Der Staatschef der Ukraine wies darauf hin, dass die aktuellen Erfolge der ukrainischen Streitkräfte "durch Monate brutalen Kampfes" erreicht worden seien. "Es ist nicht der Feind, der geht - es sind die Ukrainer, die die Besatzer verjagen", sagte Selenskij. "Und wir müssen den ganzen Weg gehen - auf dem Schlachtfeld und in der Diplomatie - damit überall in unserem Land, entlang unserer gesamten international anerkannten Grenze, unsere Flaggen - ukrainische Flaggen - zu sehen sind. Und keine feindlichen Trikoloren mehr."

Selenskij reagierte misstrauisch auf die Ankündigung. "Der Feind macht uns keine Geschenke, macht keine 'Gesten des guten Willens'", warnte er. Daher gehe die ukrainische Armee "sehr vorsichtig, ohne Emotionen, ohne unnötiges Risiko" vor. Selenskij bekräftigte das Ziel der Ukraine, "unser gesamtes Land zu befreien und die Verluste so niedrig wie möglich zu halten".

Würde Cherson wieder unter ukrainische Kontrolle kommen, könnten ukrainische Truppen von dort aus mit Artillerie mit großer Reichweite direkt die Krim treffen.

Munition aus Südkorea?

Unterdessen dementierte Südkorea am Freitag einen Bericht des "Wall Street Journal", wonach das Land über die USA Artilleriegeschosse an die Ukraine liefern wolle.
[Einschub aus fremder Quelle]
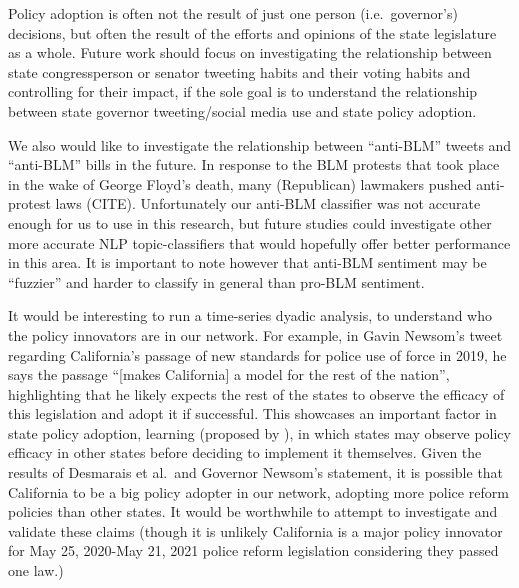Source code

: \documentclass[12pt]{article}
\begin{document}
Policy adoption is often not the result of just one person
(i.e.~governor's) decisions, but often the result of the efforts and
opinions of the state legislature as a whole. Future work should focus
on investigating the relationship between state congressperson or
senator tweeting habits and their voting habits and controlling for
their impact, if the sole goal is to understand the relationship between
state governor tweeting/social media use and state policy adoption.

We also would like to investigate the relationship between ``anti-BLM''
tweets and ``anti-BLM'' bills in the future. In response to the BLM
protests that took place in the wake of George Floyd's death, many
(Republican) lawmakers pushed anti-protest laws (CITE). Unfortunately
our anti-BLM classifier was not accurate enough for us to use in this
research, but future studies could investigate other more accurate NLP
topic-classifiers that would hopefully offer better performance in this
area. It is important to note however that anti-BLM sentiment may be
``fuzzier'' and harder to classify in general than pro-BLM sentiment.

It would be interesting to run a time-series dyadic analysis, to
understand who the policy innovators are in our network. For example, in
Gavin Newsom's tweet regarding California's passage of new standards for
police use of force in 2019, he says the passage ``{[}makes
California{]} a model for the rest of the nation'', highlighting that he
likely expects the rest of the states to observe the efficacy of this
legislation and adopt it if successful. This showcases an important
factor in state policy adoption, learning (proposed by \citet{Shipan}),
in which states may observe policy efficacy in other states before
deciding to implement it themselves. Given the results of Desmarais et
al.~and Governor Newsom's statement, it is possible that California to
be a big policy adopter in our network, adopting more police reform
policies than other states. It would be worthwhile to attempt to
investigate and validate these claims (though it is unlikely California
is a major policy innovator for May 25, 2020-May 21, 2021 police reform
legislation considering they passed one law.)



\end{document}
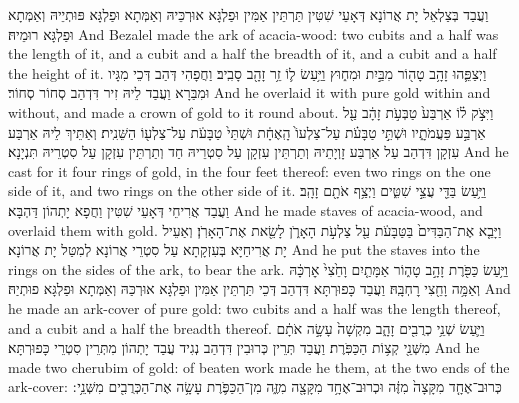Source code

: {{}
{וַעֲבַד בְּצַלְאֵל יָת אֲרוֹנָא דְּאָעֵי שִׁטִּין תַּרְתֵּין אַמִּין וּפַלְגָּא אוּרְכֵּיהּ וְאַמְּתָא וּפַלְגָּא פּוּתְיֵיהּ וְאַמְּתָא וּפַלְגָּא רוּמֵיהּ׃}
{And Bezalel made the ark of acacia-wood: two cubits and a half was the length of it, and a cubit and a half the breadth of it, and a cubit and a half the height of it.}{}
{וַיְצַפֵּ֛הוּ זָהָ֥ב טָה֖וֹר מִבַּ֣יִת וּמִח֑וּץ וַיַּ֥עַשׂ ל֛וֹ זֵ֥ר זָהָ֖ב סָבִֽיב׃}
{וַחֲפָהִי דְּהַב דְּכֵי מִגָּיו וּמִבַּרָא וַעֲבַד לֵיהּ זִיר דִּדְהַב סְחוֹר סְחוֹר׃}
{And he overlaid it with pure gold within and without, and made a crown of gold to it round about.}{}
{וַיִּצֹ֣ק ל֗וֹ אַרְבַּע֙ טַבְּעֹ֣ת זָהָ֔ב עַ֖ל אַרְבַּ֣ע פַּעֲמֹתָ֑יו וּשְׁתֵּ֣י טַבָּעֹ֗ת עַל־צַלְעוֹ֙ הָֽאֶחָ֔ת וּשְׁתֵּי֙ טַבָּעֹ֔ת עַל־צַלְע֖וֹ הַשֵּׁנִֽית׃}
{וְאַתֵּיךְ לֵיהּ אַרְבַּע עִזְקָן דִּדְהַב עַל אַרְבַּע זָוְיָתֵיהּ וְתַרְתֵּין עִזְקָן עַל סִטְרֵיהּ חַד וְתַרְתֵּין עִזְקָן עַל סִטְרֵיהּ תִּנְיָנָא׃}
{And he cast for it four rings of gold, in the four feet thereof: even two rings on the one side of it, and two rings on the other side of it.}{}
{וַיַּ֥עַשׂ בַּדֵּ֖י עֲצֵ֣י שִׁטִּ֑ים וַיְצַ֥ף אֹתָ֖ם זָהָֽב׃}
{וַעֲבַד אֲרִיחֵי דְּאָעֵי שִׁטִּין וַחֲפָא יָתְהוֹן דַּהְבָּא׃}
{And he made staves of acacia-wood, and overlaid them with gold.}{}
{וַיָּבֵ֤א אֶת־הַבַּדִּים֙ בַּטַּבָּעֹ֔ת עַ֖ל צַלְעֹ֣ת הָאָרֹ֑ן לָשֵׂ֖את אֶת־הָאָרֹֽן׃}
{וְאַעֵיל יָת אֲרִיחַיָּא בְּעִזְקָתָא עַל סִטְרֵי אֲרוֹנָא לְמִטַּל יָת אֲרוֹנָא׃}
{And he put the staves into the rings on the sides of the ark, to bear the ark.}{}
{וַיַּ֥עַשׂ כַּפֹּ֖רֶת זָהָ֣ב טָה֑וֹר אַמָּתַ֤יִם וָחֵ֙צִי֙ אׇרְכָּ֔הּ וְאַמָּ֥ה וָחֵ֖צִי רׇחְבָּֽהּ׃}
{וַעֲבַד כָּפוּרְתָּא דִּדְהַב דְּכֵי תַּרְתֵּין אַמִּין וּפַלְגָּא אוּרְכַּהּ וְאַמְּתָא וּפַלְגָּא פוּתְיַהּ׃}
{And he made an ark-cover of pure gold: two cubits and a half was the length thereof, and a cubit and a half the breadth thereof.}{}
{וַיַּ֛עַשׂ שְׁנֵ֥י כְרֻבִ֖ים זָהָ֑ב מִקְשָׁה֙ עָשָׂ֣ה אֹתָ֔ם מִשְּׁנֵ֖י קְצ֥וֹת הַכַּפֹּֽרֶת׃}
{וַעֲבַד תְּרֵין כְּרוּבִין דִּדְהַב נְגִיד עֲבַד יָתְהוֹן מִתְּרֵין סִטְרֵי כָּפוּרְתָּא׃}
{And he made two cherubim of gold: of beaten work made he them, at the two ends of the ark-cover:}{}
{כְּרוּב־אֶחָ֤ד מִקָּצָה֙ מִזֶּ֔ה וּכְרוּב־אֶחָ֥ד מִקָּצָ֖ה מִזֶּ֑ה מִן־הַכַּפֹּ֛רֶת עָשָׂ֥ה אֶת־הַכְּרֻבִ֖ים מִשְּׁנֵ֥י ׃}
}
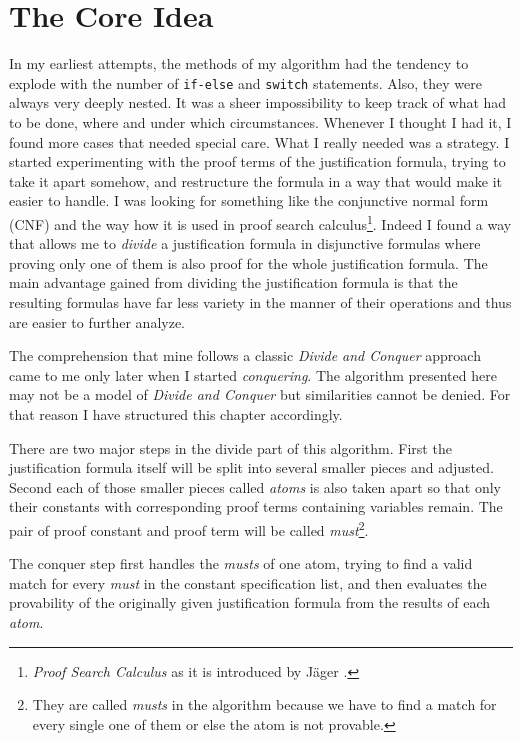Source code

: \section{The Core Idea}
In my earliest attempts, the methods of my algorithm had the tendency to explode with the number of \texttt{if-else} and \texttt{switch} statements. Also, they were always very deeply nested. It was a sheer impossibility to keep track of what had to be done, where and under which circumstances. Whenever I thought I had it, I found more cases that needed special care. What I really needed was a strategy. I started experimenting with the proof terms of the justification formula, trying to take it apart somehow, and restructure the formula in a way that would make it easier to handle. I was looking for something like the conjunctive normal form (CNF) and the way how it is used in proof search calculus\footnote{\emph{Proof Search Calculus} as it is introduced by Jäger \cite{jaeg}.}. Indeed I found a way that allows me to \emph{divide} a justification formula in disjunctive formulas where proving only one of them is also proof for the whole justification formula. The main advantage gained from dividing the justification formula is that the resulting formulas have far less variety in the manner of their operations and thus are easier to further analyze.

The comprehension that mine follows a classic \emph{Divide and Conquer} approach came to me only later when I started \emph{conquering}. The algorithm presented here may not be a model of \emph{Divide and Conquer} but similarities cannot be denied. For that reason I have structured this chapter accordingly.

\medskip

There are two major steps in the divide part of this algorithm. First the justification formula itself will be split into several smaller pieces and adjusted. Second each of those smaller pieces called \emph{atoms} is also taken apart so that only their constants with corresponding proof terms containing variables remain. The pair of proof constant and proof term will be called \emph{must}\footnote{They are called \emph{musts} in the algorithm because we have to find a match for every single one of them or else the atom is not provable.}.

The conquer step first handles the \emph{musts} of one atom, trying to find a valid match for every \emph{must} in the constant specification list, and then evaluates the provability of the originally given justification formula from the results of each \emph{atom}.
Die Munition sei, wenn die Verhandlungen abgeschlossen seien, nur für US-Streitkräfte bestimmt, erklärte das Verteidigungsministerium in Seoul. Südkoreas "Politik, der Ukraine keine tödlichen Waffen zu liefern, bleibt unverändert".
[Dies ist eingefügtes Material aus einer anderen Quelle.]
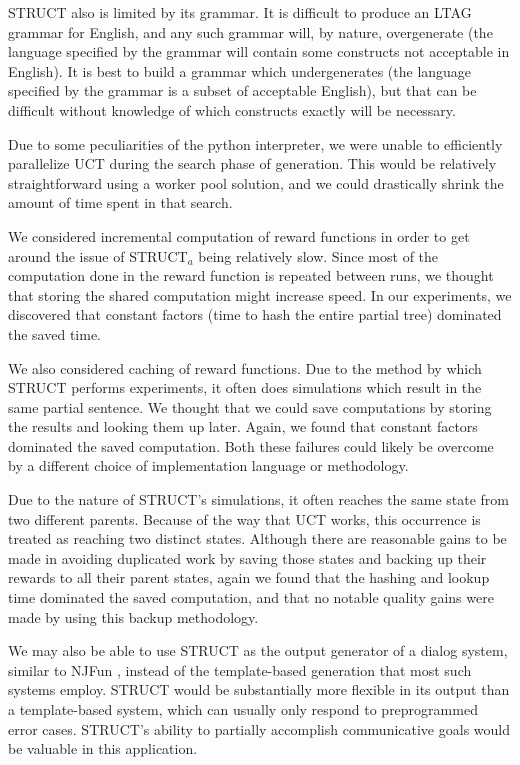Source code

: STRUCT also is limited by its grammar.  It is difficult to produce an LTAG grammar
for English, and any such grammar will, by nature, overgenerate (the language
specified by the grammar will contain some constructs not acceptable in
English).  It is best to build a grammar which undergenerates (the language
specified by the grammar is a subset of acceptable English), but that can
be difficult without knowledge of which constructs exactly will be necessary.

Due to some peculiarities of the python interpreter, we were unable to
efficiently parallelize UCT during the search phase of generation.  This
would be relatively straightforward using a worker pool solution, and we
could drastically shrink the amount of time spent in that search.

We considered incremental computation of reward functions in order
to get around the issue of STRUCT$_a$ being relatively slow.  Since most
of the computation done in the reward function is repeated between runs,
we thought that storing the shared computation might increase speed.  In
our experiments, we discovered that constant factors (time to hash the entire
partial tree) dominated the saved time.

We also considered caching of reward functions.  Due to the method by
which STRUCT performs experiments, it often does simulations which result
in the same partial sentence.  We thought that we could save computations
by storing the results and looking them up later.  Again, we found that
constant factors dominated the saved computation.  Both these failures could
likely be overcome by a different choice of implementation language or
methodology.

Due to the nature of STRUCT's simulations, it often reaches the same state
from two different parents.  Because of the way that UCT works, this occurrence is
treated as reaching two distinct states.  Although there are reasonable gains to be
made in avoiding duplicated work by saving those states and backing up their rewards to
all their parent states, again we found that the
hashing and lookup time dominated the saved computation, and that no notable quality
gains were made by using this backup methodology.

We may also be able to use STRUCT as the output generator of a dialog system,
similar to NJFun \cite{litman_njfun_2000}, instead of the template-based generation
that most such systems employ.  STRUCT would be substantially more flexible in
its output than a template-based system, which can usually only respond to preprogrammed
error cases.  STRUCT's ability to partially accomplish communicative goals would be
valuable in this application.

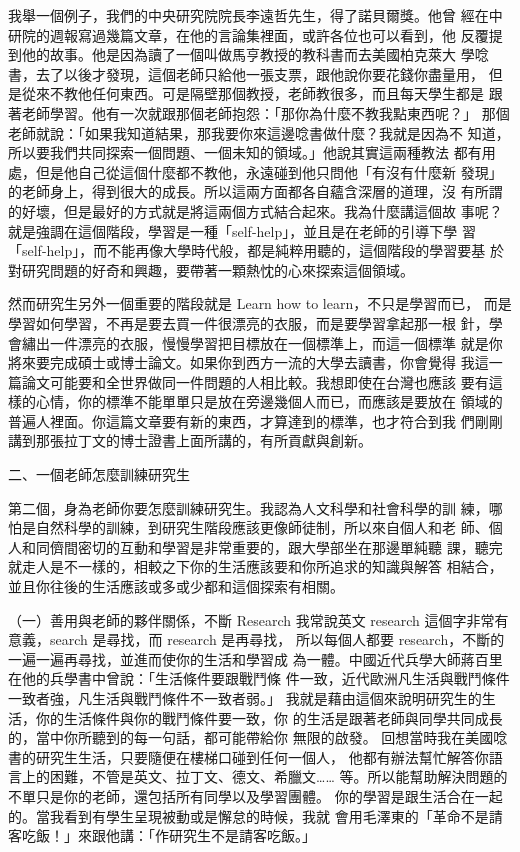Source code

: 我舉一個例子，我們的中央研究院院長李遠哲先生，得了諾貝爾獎。他曾
經在中研院的週報寫過幾篇文章，在他的言論集裡面，或許各位也可以看到，他
反覆提到他的故事。他是因為讀了一個叫做馬亨教授的教科書而去美國柏克萊大
學唸書，去了以後才發現，這個老師只給他一張支票，跟他說你要花錢你盡量用，
但是從來不教他任何東西。可是隔壁那個教授，老師教很多，而且每天學生都是
跟著老師學習。他有一次就跟那個老師抱怨：「那你為什麼不教我點東西呢？」
那個老師就說：「如果我知道結果，那我要你來這邊唸書做什麼？我就是因為不
知道，所以要我們共同探索一個問題、一個未知的領域。」他說其實這兩種教法
都有用處，但是他自己從這個什麼都不教他，永遠碰到他只問他「有沒有什麼新
發現」的老師身上，得到很大的成長。所以這兩方面都各自蘊含深層的道理，沒
有所謂的好壞，但是最好的方式就是將這兩個方式結合起來。我為什麼講這個故
事呢？就是強調在這個階段，學習是一種「self-help」，並且是在老師的引導下學
習「self-help」，而不能再像大學時代般，都是純粹用聽的，這個階段的學習要基
於對研究問題的好奇和興趣，要帶著一顆熱忱的心來探索這個領域。

然而研究生另外一個重要的階段就是 Learn how to learn，不只是學習而已，
而是學習如何學習，不再是要去買一件很漂亮的衣服，而是要學習拿起那一根
針，學會繡出一件漂亮的衣服，慢慢學習把目標放在一個標準上，而這一個標準
就是你將來要完成碩士或博士論文。如果你到西方一流的大學去讀書，你會覺得
我這一篇論文可能要和全世界做同一件問題的人相比較。我想即使在台灣也應該
要有這樣的心情，你的標準不能單單只是放在旁邊幾個人而已，而應該是要放在
領域的普遍人裡面。你這篇文章要有新的東西，才算達到的標準，也才符合到我
們剛剛講到那張拉丁文的博士證書上面所講的，有所貢獻與創新。


二、一個老師怎麼訓練研究生

第二個，身為老師你要怎麼訓練研究生。我認為人文科學和社會科學的訓
練，哪怕是自然科學的訓練，到研究生階段應該更像師徒制，所以來自個人和老
師、個人和同儕間密切的互動和學習是非常重要的，跟大學部坐在那邊單純聽
課，聽完就走人是不一樣的，相較之下你的生活應該要和你所追求的知識與解答
相結合，並且你往後的生活應該或多或少都和這個探索有相關。

（一）善用與老師的夥伴關係，不斷 Research
我常說英文 research 這個字非常有意義，search 是尋找，而 research 是再尋找，
所以每個人都要 research，不斷的一遍一遍再尋找，並進而使你的生活和學習成
為一體。中國近代兵學大師蔣百里在他的兵學書中曾說：「生活條件要跟戰鬥條
件一致，近代歐洲凡生活與戰鬥條件一致者強，凡生活與戰鬥條件不一致者弱。」
我就是藉由這個來說明研究生的生活，你的生活條件與你的戰鬥條件要一致，你
的生活是跟著老師與同學共同成長的，當中你所聽到的每一句話，都可能帶給你
無限的啟發。
回想當時我在美國唸書的研究生生活，只要隨便在樓梯口碰到任何一個人，
他都有辦法幫忙解答你語言上的困難，不管是英文、拉丁文、德文、希臘文……
等。所以能幫助解決問題的不單只是你的老師，還包括所有同學以及學習團體。
你的學習是跟生活合在一起的。當我看到有學生呈現被動或是懈怠的時候，我就
會用毛澤東的「革命不是請客吃飯！」來跟他講：「作研究生不是請客吃飯。」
Das "Wall Street Journal" hatte am Donnerstag berichtet, die USA wollten Munition aus Südkorea kaufen, die dann an die Ukraine geliefert werden solle. Die Vereinbarung stehe kurz vor dem Abschluss. Die Zeitung berief sich auf "mit der Angelegenheit betraute US-Beamte".

Biden pessimistisch

US-Präsident Joe Biden zeigt sich wenig optimistisch in Bezug auf ein baldiges Ende des Krieges in der Ukraine. Vor seiner Abreise zu einer Auslandsreise gab sich Biden vor Reportern im Weißen Haus eher pessimistisch, als er zu den Aussichten auf eine baldige Beilegung des Konfliktes gefragt wurde: "Ich glaube nicht, dass der Konflikt gelöst werden kann, solange Putin nicht aus der Ukraine verschwindet."
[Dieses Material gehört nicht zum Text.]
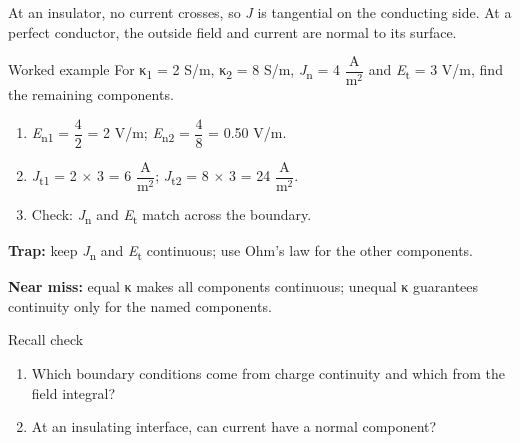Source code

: \documentclass[11pt]{article}
\begin{document}
\begin{keepsection}
At an insulator, no current crosses, so \textit{J} is tangential on the conducting side. At a perfect conductor, the outside field and current are normal to its surface.

\begin{workedbox}{Worked example}
For κ\textsubscript{1} = 2 S/m, κ\textsubscript{2} = 8 S/m, \textit{J}\textsubscript{n} = 4 {\small\ensuremath{\dfrac{\mathrm{A}}{\mathrm{m}^{2}}}} and \textit{E}\textsubscript{t} = 3 V/m, find the remaining components.

\begin{enumerate}
\item \textit{E}\textsubscript{n1} = {\small\ensuremath{\dfrac{4}{2}}} = 2 V/m; \textit{E}\textsubscript{n2} = {\small\ensuremath{\dfrac{4}{8}}} = 0.50 V/m.
\item \textit{J}\textsubscript{t1} = 2 \ensuremath{\times} 3 = 6 {\small\ensuremath{\dfrac{\mathrm{A}}{\mathrm{m}^{2}}}}; \textit{J}\textsubscript{t2} = 8 \ensuremath{\times} 3 = 24 {\small\ensuremath{\dfrac{\mathrm{A}}{\mathrm{m}^{2}}}}.
\item Check: \textit{J}\textsubscript{n} and \textit{E}\textsubscript{t} match across the boundary.
\end{enumerate}
\end{workedbox}

\begin{notebox}\textbf{Trap:} keep \textit{J}\textsubscript{n} and \textit{E}\textsubscript{t} continuous; use Ohm’s law for the other components.\end{notebox}

\begin{notebox}\textbf{Near miss:} equal κ makes all components continuous; unequal κ guarantees continuity only for the named components.\end{notebox}

\begin{recallbox}{Recall check}
\begin{enumerate}
\item Which boundary conditions come from charge continuity and which from the field integral?
\item At an insulating interface, can current have a normal component?
\end{enumerate}

\end{recallbox}
\end{keepsection}
\end{document}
Mit Blick auf mögliche Verhandlungen mit Russland übt die US-Regierung nach eigenen Angaben keinen Druck auf die Ukraine aus. "Wir beharren nicht auf bestimmten Dingen, sondern wir beraten als Partner", sagte der Nationale Sicherheitsberater Jake Sullivan am Donnerstag im Weißen Haus. Kiew hatte am Vortag ein neues Verhandlungsangebot aus Moskau auf Basis "der aktuellen Lage" abgelehnt. Als Voraussetzung für Gespräche mit Moskau verlangt die ukrainische Führung einen vollständigen Abzug der russischen Truppen.